Depth map compression using multi-resolution graph-based transform for depth-image-based rendering

Depth map compression is important for efficient network transmission of 3D visual data in texture-plus-depth format, where the observer can synthesize an image of a freely chosen viewpoint via depth-image-based rendering (DIBR) using received neighboring texture and depth maps as anchors. Unlike texture maps, depth maps exhibit unique characteristics like smooth interior surfaces and sharp edges that can be exploited for coding gain. In this paper, we propose a multi-resolution approach to depth map compression using previously proposed graph-based transform (GBT). The key idea is to treat smooth surfaces and sharp edges of large code blocks separately and encode them in different resolutions: encode edges in original high resolution (HR) to preserve sharpness, and encode smooth surfaces in low-pass-filtered and down-sampled low resolution (LR) to save coding bits. Because GBT does not filter across edges, it produces small or zero high-frequency components when coding smooth-surface depth maps and leads to a compact representation in the transform domain.
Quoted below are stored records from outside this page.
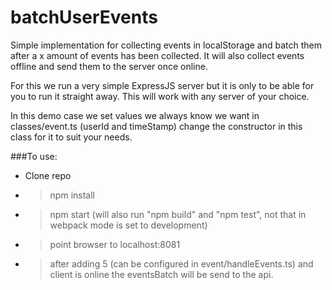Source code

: # batchUserEvents
Simple implementation for collecting events in localStorage and batch them after a x amount of events has been collected. It will also collect events offline and send them to the server once online.

For this we run a very simple ExpressJS server but it is only to be able for you to run it straight away. This will work with any server of your choice.


In this demo case we set values we always know we want in classes/event.ts (userId and timeStamp) change the constructor in this class for it to suit your needs.



###To use:
- Clone repo
- > npm install
- > npm start (will also run "npm build" and "npm test", not that in webpack mode is set to development)
- > point browser to localhost:8081
- > after adding 5 (can be configured in event/handleEvents.ts) and client is online the eventsBatch will be send to the api.

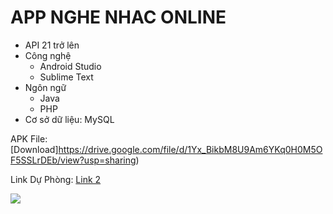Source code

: 
# APP NGHE NHAC ONLINE

- API 21 trở lên
- Công nghệ
  - Android Studio
  - Sublime Text
- Ngôn ngữ
  - Java
  - PHP
- Cơ sở dữ liệu: MySQL

APK File: [Download]https://drive.google.com/file/d/1Yx_BikbM8U9Am6YKq0H0M5OF5SSLrDEb/view?usp=sharing)

Link Dự Phòng: [Link 2](https://www.sieutoc.top/file/d/xLqEnr8ajXfVy8bpDeW2QK/view)

![](https://i.imgur.com/AJMV0Uj.jpg)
By encoding down-sampled surface regions in LR GBT, we achieve representation compactness for a large block without the high computation complexity associated with an adaptive large-block GBT. At the decoder, encoded LR surfaces are up-sampled and interpolated while preserving encoded HR edges. Experimental results show that our proposed multi-resolution approach using GBT reduced bitrate by 68% compared to native H.264 intra with DCT encoding original HR depth maps, and by 55% compared to single-resolution GBT encoding small blocks.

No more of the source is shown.